But the Connecticut D.E.P. wrote the EPA in January asking for a clean up that reduces PCB contamination in Massachusetts “to the greatest degree possible.” Connecticut also wrote: “While there is no doubt remedial activities are disruptive in the short term successful environmental restoration can be conducted...”

In the past three years General Electric has submitted to the E.P.A. a detailed analysis of different clean up proposals. The company prefers the least invasive, “Monitored Natural Recovery”, which would not dig anything up. The only option that’s cheaper is doing nothing. G. E. has declined an interview request for this story.

The U.S. Environmental Protection Agency hasn’t made public yet what kind of clean up it prefers.

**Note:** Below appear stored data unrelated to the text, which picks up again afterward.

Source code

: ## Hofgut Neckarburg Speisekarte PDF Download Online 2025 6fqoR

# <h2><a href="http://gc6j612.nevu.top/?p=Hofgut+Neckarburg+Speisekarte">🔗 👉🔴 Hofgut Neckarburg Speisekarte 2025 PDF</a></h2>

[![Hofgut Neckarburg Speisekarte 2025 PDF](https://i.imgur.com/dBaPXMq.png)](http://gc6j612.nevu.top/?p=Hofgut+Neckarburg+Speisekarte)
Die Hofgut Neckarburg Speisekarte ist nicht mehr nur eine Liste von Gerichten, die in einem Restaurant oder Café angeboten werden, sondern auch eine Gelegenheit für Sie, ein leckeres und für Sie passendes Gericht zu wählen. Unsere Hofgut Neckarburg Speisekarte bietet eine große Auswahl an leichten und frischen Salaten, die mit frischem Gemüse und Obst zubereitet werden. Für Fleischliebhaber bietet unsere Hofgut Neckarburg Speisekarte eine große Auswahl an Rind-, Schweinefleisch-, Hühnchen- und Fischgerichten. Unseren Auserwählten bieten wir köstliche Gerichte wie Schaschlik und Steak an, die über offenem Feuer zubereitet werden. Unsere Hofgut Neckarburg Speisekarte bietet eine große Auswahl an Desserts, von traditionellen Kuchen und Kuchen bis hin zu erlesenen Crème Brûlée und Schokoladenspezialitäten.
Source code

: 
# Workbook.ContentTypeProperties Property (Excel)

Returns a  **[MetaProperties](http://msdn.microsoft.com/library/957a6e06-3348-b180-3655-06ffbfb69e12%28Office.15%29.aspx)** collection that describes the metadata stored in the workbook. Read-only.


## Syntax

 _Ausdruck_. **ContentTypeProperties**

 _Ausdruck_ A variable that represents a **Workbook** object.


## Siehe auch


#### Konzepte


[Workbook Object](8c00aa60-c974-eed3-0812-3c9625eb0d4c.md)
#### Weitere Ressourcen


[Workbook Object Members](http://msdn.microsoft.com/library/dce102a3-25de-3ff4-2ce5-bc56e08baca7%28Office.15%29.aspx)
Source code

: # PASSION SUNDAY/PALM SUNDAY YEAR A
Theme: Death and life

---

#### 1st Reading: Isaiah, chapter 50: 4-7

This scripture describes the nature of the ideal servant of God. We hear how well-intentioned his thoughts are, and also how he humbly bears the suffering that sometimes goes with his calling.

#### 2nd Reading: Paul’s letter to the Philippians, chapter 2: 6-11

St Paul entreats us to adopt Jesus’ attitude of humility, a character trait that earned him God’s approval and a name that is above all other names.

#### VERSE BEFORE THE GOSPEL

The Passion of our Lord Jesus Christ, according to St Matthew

First, E.P.A.'s regional office wants its national experts, known as the Remedy Review Board, to weigh in on its proposal. Again Curt Spalding from the E.P.A.  

”We need to get to EPA’s best thinking about how to clean up this river.  That’s the next milestone. To stop now would just throw that off track.”

But the state of Massachusetts wants to delay the review. So does General Electric. Connecticut hasn’t asked for a delay. In the last two weeks the head of the E.P.A. in Washington received at least four requests for a delay (PDF).

“Members of Congress sent to Lisa Jackson letters asking that the process be essentially arrested now and negotiation with the state started now, a detailed negotiation, about the proposal.”  

The Secretary of Energy and Environmental Affairs in Massachusetts (PDF) wrote Lisa Jackson asking to "engage in an intensive discussion with the Commonwealth and representatives of G.E.” before EPA's proposal is submitted for internal review.  G.E. (PDF) also wrote Jackson for a delay and referenced the state’s letter. 

Curt Spalding of the E.P.A.  says he wants feedback from his own agency before going public.  

“We've probably done more remedy than any agency in the world. I’d like have the best thinking from the people within E.P.A. before I get into a conversation with G.E., or the state of Massachusetts or the public”.  

But Ken Kimmell with the Massachusetts D.E.P. says his state wants a seat at the table, now. 

“We want to sit down and negotiate and discuss. And so we would like to be partners with E.P.A. in terms of figuring this clean up out as opposed to just another bystander who comments whatever EPA comes up with.”  

Curt Spalding says the E.P.A. proposal can be changed after his agency reviews it.   

The E.P.A. has not yet responded to the requests for a delay and intends to begin its review July 27th.